Open RAN might actually be working

It's still early days, but there have been a few signs that the open RAN trend is creating some real changes in the global wireless industry.

Specifically, two of the world's leading open RAN proponents – Rakuten in Japan and Dish Network in the US – are turning to smaller, lesser known vendors for their 5G efforts.

"Yes, this is happening," said Recon Analytics Analyst Roger Entner

Open RAN "is making progress, which is great," added analyst Earl Lum of EJL Wireless Research.

In perhaps the most compelling data point for open RAN, Rakuten has turned away from two big 4G vendors – Cisco and Nokia – for its 5G network buildout. Instead, the company plans to use equipment and software either from smaller vendors or gear it developed internally.

Similarly, Dish has named a handful of initial vendors for its promised 5G network and, so far, there are no big telecom vendor names to be found. Instead, companies like VMWare, Mavenir and Fujitsu are in the spotlight.
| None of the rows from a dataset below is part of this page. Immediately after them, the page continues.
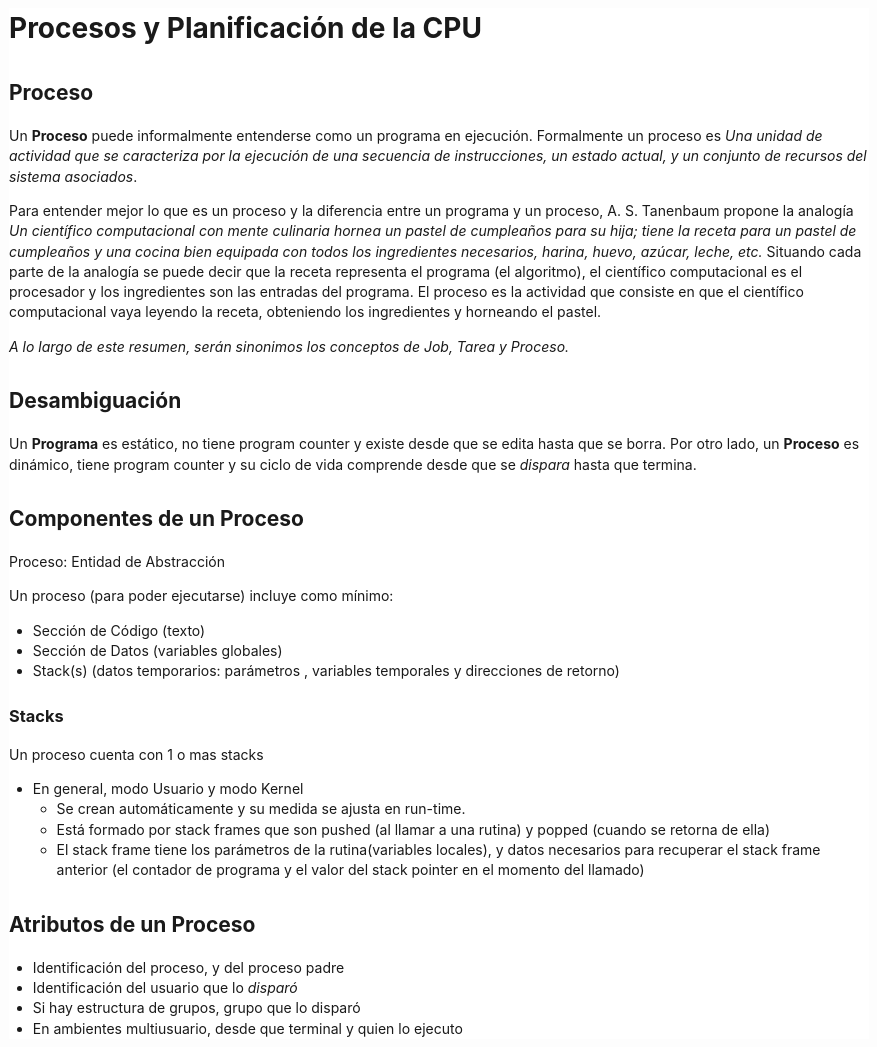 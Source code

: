 # Procesos y Planificación de la CPU

## Proceso

Un **Proceso** puede informalmente entenderse como un programa en ejecución. Formalmente un proceso es _Una unidad de actividad que se caracteriza por la ejecución de una secuencia de instrucciones, un estado actual, y un conjunto de recursos del sistema asociados_.

Para entender mejor lo que es un proceso y la diferencia entre un programa y un proceso, A. S. Tanenbaum propone la analogía _Un científico computacional con mente culinaria hornea un pastel de cumpleaños para su hija; tiene la receta para un pastel de cumpleaños y una cocina bien equipada con todos los ingredientes necesarios, harina, huevo, azúcar, leche, etc._ Situando cada parte de la analogía se puede decir que la receta representa el programa (el algoritmo), el científico computacional es el procesador y los ingredientes son las entradas del programa. El proceso es la actividad que consiste en que el científico computacional vaya leyendo la receta, obteniendo los ingredientes y horneando el pastel.

_A lo largo de este resumen, serán sinonimos los conceptos de Job, Tarea y Proceso._

## Desambiguación

Un **Programa** es estático, no tiene program counter y existe desde que se edita hasta que se borra. Por otro lado, un **Proceso** es dinámico, tiene program counter y su ciclo de vida comprende desde que se _dispara_ hasta que termina.

## Componentes de un Proceso

Proceso: Entidad de Abstracción

Un proceso (para poder ejecutarse) incluye como mínimo:
-  Sección de Código (texto)
-  Sección de Datos (variables globales)
-  Stack(s) (datos temporarios: parámetros , variables temporales y direcciones de retorno)

### Stacks

Un proceso cuenta con 1 o mas stacks

-   En general, modo Usuario y modo Kernel
    -   Se crean automáticamente y su medida se ajusta en run-time.
    -   Está formado por stack frames que son pushed (al llamar a una rutina) y popped (cuando se retorna de ella)
    -   El stack frame tiene los parámetros de la rutina(variables locales), y datos necesarios para recuperar el stack frame anterior (el contador de programa y el valor del stack pointer en el momento del llamado)

## Atributos de un Proceso

-   Identificación del proceso, y del proceso padre
-   Identificación del usuario que lo _disparó_
-   Si hay estructura de grupos, grupo que lo disparó
-   En ambientes multiusuario, desde que terminal y quien lo ejecuto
Moreover, there are indications that bigger incumbent network operators are also interested in leveraging open RAN to engage with a more diverse set of suppliers.

"New players can get into the space in a much shorter time frame" via open RAN, said Adam Koeppe, SVP of network planning for Verizon. He said the operator has held discussions with a number of new, unnamed vendors as a result of the open RAN trend.

"It's a very rich ecosystem," agreed Yago Tenorio, group head of network architecture for Vodafone Group, noting the operator is considering an open RAN overhaul across 100,000 cell sites. "It's a lot of work to engage all these people, but it makes the discussion better."

Missing marquee customers
Since first outlining its open RAN plans in 2019 – which include launching a 4G network and, later this year, a 5G network – Rakuten in Japan has taken a leadership role in the space. Rakuten's Tareq Amin is even playing a prominent role in the FCC's upcoming open RAN forum.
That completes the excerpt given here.